▸ **Assignment**: Note how many lines of the material that follows include the string "backend", and state only that number.

▸ **Source data**:
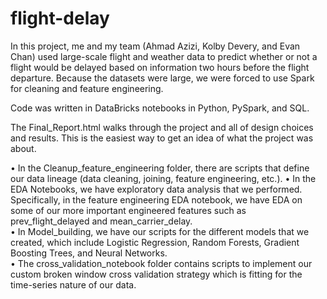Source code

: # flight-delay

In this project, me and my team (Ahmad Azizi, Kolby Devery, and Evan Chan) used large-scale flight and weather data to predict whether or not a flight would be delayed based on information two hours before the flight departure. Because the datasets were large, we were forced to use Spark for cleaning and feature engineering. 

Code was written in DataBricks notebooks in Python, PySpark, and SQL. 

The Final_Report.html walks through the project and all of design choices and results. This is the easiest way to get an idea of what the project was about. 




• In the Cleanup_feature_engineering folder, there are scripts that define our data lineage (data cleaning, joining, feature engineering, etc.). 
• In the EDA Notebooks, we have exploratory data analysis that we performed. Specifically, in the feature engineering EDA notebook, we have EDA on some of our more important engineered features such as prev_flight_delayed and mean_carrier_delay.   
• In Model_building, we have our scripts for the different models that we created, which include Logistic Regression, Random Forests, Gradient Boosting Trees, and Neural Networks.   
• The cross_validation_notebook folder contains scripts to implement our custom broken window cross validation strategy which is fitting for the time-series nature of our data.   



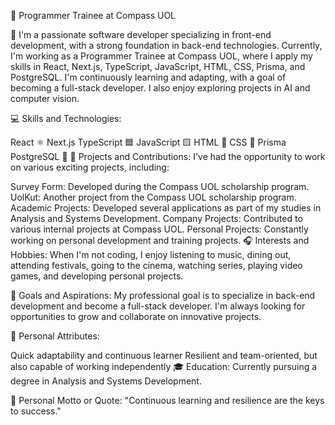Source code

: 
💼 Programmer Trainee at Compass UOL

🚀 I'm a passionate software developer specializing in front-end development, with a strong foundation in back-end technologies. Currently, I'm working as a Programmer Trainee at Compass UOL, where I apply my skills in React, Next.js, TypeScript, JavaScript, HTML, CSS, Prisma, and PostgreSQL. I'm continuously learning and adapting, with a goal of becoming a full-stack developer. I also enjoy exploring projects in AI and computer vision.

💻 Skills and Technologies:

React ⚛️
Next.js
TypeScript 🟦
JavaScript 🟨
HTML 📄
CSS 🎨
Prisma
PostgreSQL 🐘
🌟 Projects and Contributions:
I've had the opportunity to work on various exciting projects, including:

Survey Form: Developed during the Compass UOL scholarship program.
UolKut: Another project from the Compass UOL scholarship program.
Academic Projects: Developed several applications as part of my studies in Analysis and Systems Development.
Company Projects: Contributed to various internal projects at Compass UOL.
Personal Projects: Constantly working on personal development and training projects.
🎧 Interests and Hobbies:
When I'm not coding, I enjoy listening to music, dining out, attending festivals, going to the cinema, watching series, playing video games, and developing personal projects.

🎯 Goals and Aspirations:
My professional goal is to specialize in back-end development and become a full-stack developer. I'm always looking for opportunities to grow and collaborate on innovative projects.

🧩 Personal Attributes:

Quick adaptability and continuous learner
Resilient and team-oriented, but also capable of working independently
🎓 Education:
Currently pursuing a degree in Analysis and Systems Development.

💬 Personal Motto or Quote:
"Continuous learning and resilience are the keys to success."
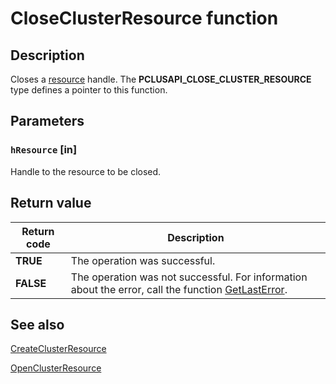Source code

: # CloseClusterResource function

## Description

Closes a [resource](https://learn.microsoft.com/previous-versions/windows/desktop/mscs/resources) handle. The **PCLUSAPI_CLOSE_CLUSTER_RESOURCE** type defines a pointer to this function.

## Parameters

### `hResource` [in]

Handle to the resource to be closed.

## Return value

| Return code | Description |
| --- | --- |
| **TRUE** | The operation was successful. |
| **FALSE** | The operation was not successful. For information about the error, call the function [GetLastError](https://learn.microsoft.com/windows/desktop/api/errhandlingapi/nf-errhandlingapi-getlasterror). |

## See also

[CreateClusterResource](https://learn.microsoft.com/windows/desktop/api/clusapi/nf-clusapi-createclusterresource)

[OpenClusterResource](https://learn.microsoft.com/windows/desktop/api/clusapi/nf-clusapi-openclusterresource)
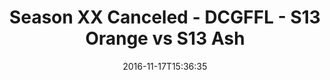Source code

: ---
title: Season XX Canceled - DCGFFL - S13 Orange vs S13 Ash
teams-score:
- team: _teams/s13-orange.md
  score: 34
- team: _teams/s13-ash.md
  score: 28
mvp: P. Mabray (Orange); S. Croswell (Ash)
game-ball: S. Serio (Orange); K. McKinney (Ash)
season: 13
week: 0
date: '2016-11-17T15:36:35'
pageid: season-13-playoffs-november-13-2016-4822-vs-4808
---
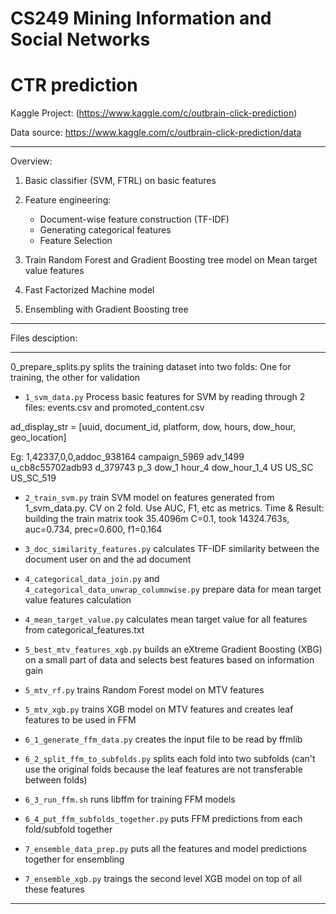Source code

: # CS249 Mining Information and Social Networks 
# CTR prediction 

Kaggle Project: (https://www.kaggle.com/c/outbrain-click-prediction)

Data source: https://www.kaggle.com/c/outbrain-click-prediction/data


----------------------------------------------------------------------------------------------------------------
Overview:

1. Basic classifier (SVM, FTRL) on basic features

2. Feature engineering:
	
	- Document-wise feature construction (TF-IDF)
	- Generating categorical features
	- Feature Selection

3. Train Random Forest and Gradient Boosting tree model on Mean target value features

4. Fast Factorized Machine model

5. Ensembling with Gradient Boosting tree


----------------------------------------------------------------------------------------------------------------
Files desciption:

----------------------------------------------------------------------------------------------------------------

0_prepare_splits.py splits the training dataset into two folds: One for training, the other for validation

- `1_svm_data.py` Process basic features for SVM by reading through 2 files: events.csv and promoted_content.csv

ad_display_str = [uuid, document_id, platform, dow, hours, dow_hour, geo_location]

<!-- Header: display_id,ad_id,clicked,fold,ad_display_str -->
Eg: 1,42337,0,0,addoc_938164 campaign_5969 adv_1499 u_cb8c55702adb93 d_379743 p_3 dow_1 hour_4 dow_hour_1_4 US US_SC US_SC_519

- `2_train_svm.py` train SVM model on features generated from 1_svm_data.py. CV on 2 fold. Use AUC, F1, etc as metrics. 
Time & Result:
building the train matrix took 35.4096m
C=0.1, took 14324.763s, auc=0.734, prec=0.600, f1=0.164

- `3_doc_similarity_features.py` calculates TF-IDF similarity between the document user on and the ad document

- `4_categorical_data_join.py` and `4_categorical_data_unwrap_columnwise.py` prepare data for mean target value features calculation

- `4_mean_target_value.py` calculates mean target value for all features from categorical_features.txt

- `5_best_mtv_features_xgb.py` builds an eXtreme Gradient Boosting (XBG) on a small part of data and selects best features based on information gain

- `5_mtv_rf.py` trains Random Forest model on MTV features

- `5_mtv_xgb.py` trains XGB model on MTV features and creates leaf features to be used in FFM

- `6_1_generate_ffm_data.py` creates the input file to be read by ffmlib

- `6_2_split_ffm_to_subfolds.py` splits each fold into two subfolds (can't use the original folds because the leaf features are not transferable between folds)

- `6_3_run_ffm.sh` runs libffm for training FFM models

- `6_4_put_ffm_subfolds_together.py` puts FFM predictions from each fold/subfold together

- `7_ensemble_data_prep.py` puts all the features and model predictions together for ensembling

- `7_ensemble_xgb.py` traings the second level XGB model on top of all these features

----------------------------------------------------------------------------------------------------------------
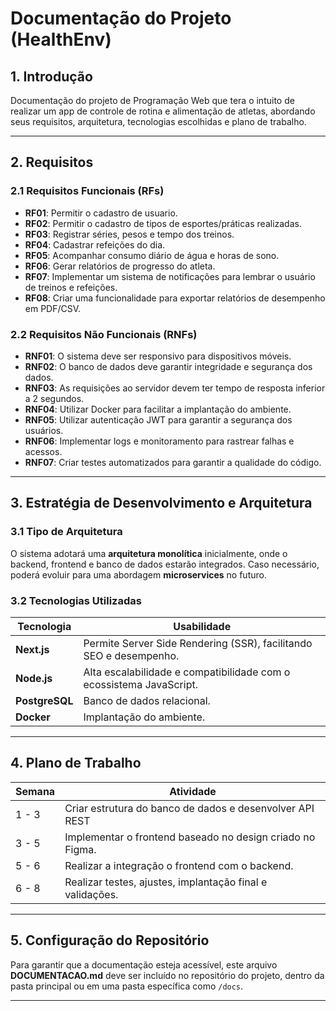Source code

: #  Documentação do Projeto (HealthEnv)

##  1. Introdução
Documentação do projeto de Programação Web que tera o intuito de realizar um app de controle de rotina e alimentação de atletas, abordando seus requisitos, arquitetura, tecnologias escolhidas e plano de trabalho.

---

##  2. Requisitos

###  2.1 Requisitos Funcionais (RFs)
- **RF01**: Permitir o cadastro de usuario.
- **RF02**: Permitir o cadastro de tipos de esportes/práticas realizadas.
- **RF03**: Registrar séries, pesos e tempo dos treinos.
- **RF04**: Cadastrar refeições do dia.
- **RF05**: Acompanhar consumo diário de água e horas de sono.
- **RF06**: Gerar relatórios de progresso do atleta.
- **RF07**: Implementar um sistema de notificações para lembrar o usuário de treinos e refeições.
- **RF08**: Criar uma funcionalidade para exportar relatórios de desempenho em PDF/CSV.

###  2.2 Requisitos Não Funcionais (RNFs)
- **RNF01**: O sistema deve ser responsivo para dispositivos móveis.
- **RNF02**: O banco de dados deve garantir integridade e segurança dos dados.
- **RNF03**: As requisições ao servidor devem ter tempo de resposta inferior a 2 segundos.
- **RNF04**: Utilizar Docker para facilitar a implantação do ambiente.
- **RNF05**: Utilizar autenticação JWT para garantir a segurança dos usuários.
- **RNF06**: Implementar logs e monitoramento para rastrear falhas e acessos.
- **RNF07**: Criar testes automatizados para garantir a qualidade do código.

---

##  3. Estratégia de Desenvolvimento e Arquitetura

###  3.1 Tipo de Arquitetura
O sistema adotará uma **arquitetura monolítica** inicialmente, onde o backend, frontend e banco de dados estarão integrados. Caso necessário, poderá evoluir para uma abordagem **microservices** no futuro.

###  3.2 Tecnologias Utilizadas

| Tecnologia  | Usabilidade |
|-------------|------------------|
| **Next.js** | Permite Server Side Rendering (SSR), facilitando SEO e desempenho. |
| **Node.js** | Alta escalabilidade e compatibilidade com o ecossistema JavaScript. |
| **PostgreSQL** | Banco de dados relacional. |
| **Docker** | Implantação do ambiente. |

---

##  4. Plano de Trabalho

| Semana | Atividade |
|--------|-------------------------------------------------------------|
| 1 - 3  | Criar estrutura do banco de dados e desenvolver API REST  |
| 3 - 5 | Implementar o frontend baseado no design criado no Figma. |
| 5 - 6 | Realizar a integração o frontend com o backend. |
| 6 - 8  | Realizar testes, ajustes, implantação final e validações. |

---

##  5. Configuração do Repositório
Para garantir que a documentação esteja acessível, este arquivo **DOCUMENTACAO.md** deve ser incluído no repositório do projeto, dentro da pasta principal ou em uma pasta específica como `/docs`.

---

▸ **Your response**: 2